Clearing Weather of the Hairpins (Kanzashi no seiran), from the series Eight Views of the Accessories of Palace Maids (Jôchû tedôgu hakkei)
- Source:
- ukiyo-e.org
Description
Clearing Weather of the Hairpins (Kanzashi no seiran), from the series Eight Views of the Accessories of Palace Maids (Jochu tedogu hakkei), an undated Edo [ukiyo-e](/glossary/ukiyo-e) print by Kitao Masanobu documented through ukiyo-e.org from the Museum of Fine Arts, Boston, belongs to one of the most ingenious sub-genres of late-eighteenth-century Japanese woodblock design: the mitate, or parodic transposition, of the canonical Eight Views of the Xiao and Xiang Rivers from Song Chinese painting onto subjects drawn from contemporary urban life.
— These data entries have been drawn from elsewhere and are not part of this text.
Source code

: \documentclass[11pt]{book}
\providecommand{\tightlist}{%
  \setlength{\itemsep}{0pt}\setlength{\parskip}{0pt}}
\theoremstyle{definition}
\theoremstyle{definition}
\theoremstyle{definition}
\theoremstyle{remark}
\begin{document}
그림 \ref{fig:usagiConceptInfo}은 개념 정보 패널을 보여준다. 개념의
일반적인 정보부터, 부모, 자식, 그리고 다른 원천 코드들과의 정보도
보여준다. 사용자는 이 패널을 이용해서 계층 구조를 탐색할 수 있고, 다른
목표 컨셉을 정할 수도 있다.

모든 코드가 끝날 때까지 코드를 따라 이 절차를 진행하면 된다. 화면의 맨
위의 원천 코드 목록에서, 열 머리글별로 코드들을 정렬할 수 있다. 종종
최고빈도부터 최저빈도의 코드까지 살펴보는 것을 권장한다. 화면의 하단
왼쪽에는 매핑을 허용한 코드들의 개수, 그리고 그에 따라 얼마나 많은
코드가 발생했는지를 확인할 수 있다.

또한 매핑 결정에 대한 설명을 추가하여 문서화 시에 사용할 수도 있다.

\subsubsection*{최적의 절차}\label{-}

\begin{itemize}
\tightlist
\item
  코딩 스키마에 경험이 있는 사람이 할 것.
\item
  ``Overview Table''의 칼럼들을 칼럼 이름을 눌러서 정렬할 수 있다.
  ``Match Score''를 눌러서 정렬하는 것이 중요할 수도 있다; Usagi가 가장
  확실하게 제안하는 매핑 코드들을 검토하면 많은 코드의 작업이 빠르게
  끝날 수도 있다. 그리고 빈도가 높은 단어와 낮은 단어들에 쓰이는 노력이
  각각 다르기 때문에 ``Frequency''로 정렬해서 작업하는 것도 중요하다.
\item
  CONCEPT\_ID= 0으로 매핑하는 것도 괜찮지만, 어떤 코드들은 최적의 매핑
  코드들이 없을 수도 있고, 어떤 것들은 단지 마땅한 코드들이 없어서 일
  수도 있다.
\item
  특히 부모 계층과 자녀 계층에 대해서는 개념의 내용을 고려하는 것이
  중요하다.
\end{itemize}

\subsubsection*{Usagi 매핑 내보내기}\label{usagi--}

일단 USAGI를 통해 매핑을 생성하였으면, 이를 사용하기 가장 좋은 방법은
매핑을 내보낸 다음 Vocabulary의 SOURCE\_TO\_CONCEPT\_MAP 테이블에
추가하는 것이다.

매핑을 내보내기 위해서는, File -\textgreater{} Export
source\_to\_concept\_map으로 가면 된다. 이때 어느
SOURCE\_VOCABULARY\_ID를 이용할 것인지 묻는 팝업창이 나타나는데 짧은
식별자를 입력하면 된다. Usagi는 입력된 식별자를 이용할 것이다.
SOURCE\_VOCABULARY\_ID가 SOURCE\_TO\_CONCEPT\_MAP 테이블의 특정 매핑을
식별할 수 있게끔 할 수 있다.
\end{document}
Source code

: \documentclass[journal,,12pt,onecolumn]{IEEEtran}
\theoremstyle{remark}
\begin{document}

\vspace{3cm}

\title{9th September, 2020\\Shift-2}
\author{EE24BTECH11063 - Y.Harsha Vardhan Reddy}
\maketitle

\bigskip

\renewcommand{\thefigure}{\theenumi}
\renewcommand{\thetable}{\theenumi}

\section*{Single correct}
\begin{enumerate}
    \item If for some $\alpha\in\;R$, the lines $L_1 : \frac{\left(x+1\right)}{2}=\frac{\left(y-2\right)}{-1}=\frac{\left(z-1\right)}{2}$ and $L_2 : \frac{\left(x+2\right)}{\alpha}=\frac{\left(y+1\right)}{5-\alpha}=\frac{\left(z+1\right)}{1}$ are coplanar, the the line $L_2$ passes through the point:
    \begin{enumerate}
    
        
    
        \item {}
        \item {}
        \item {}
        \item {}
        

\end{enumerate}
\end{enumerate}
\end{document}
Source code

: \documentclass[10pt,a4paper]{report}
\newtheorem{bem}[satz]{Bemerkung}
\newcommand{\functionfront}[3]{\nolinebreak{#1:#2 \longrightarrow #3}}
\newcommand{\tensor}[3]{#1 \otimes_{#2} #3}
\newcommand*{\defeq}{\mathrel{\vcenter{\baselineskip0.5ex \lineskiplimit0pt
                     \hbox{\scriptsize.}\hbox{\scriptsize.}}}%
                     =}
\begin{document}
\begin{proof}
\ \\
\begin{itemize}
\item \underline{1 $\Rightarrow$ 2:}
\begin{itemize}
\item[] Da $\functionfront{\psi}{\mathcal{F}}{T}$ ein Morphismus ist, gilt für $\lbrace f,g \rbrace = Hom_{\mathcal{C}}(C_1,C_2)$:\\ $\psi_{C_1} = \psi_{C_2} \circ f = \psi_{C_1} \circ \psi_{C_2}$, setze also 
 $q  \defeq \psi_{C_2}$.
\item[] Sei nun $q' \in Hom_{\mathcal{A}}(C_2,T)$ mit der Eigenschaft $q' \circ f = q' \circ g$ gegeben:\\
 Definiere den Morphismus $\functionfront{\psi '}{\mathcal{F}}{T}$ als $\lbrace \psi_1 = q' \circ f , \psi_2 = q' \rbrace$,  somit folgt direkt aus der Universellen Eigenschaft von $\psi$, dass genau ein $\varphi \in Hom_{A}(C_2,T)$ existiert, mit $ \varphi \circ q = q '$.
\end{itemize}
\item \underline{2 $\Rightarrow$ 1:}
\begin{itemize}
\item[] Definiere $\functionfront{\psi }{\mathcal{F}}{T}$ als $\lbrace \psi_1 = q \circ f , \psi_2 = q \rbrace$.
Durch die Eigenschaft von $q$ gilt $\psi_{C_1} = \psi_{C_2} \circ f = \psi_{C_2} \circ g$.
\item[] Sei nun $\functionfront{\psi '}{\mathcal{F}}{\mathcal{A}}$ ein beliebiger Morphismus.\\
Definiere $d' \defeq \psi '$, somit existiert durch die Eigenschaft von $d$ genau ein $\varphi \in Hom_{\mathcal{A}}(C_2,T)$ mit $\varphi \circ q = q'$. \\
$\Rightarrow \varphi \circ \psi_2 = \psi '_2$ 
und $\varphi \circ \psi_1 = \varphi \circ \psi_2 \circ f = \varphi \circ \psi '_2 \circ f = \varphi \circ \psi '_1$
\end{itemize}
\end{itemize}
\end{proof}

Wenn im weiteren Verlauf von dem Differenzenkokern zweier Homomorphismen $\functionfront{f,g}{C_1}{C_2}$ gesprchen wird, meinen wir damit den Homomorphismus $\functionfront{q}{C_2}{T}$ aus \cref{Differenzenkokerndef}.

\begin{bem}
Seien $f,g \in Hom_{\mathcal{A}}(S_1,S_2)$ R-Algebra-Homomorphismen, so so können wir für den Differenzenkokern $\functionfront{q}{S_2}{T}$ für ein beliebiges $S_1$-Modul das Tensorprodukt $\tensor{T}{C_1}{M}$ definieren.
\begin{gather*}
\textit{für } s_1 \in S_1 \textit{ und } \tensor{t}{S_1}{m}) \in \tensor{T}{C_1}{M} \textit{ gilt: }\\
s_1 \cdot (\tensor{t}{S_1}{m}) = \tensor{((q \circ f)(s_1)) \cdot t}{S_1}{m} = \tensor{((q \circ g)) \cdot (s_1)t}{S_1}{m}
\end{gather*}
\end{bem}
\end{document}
The classical Eight Views, with their codified motifs of evening bell, returning sails, descending geese, and so on, had been domesticated into Japanese poetry and painting centuries earlier as the Eight Views of Omi and other localised cycles. Masanobu and his Kitao school colleagues took the conceit one step further, applying it to the everyday paraphernalia of the women of the shogunal palace, here the hairpins, kanzashi, whose clean linear silhouette is offered as a pictorial equivalent for the meteorological clarity of seiran, the mountain mist clearing to reveal a fresh view. The result is at once a piece of refined visual wit and an elegant document of late Edo material culture, the kind of object beloved of the kyoka circles in which Masanobu, soon to be known as Santo Kyoden, was an active participant. The Museum of Fine Arts, Boston preserves the documented impression.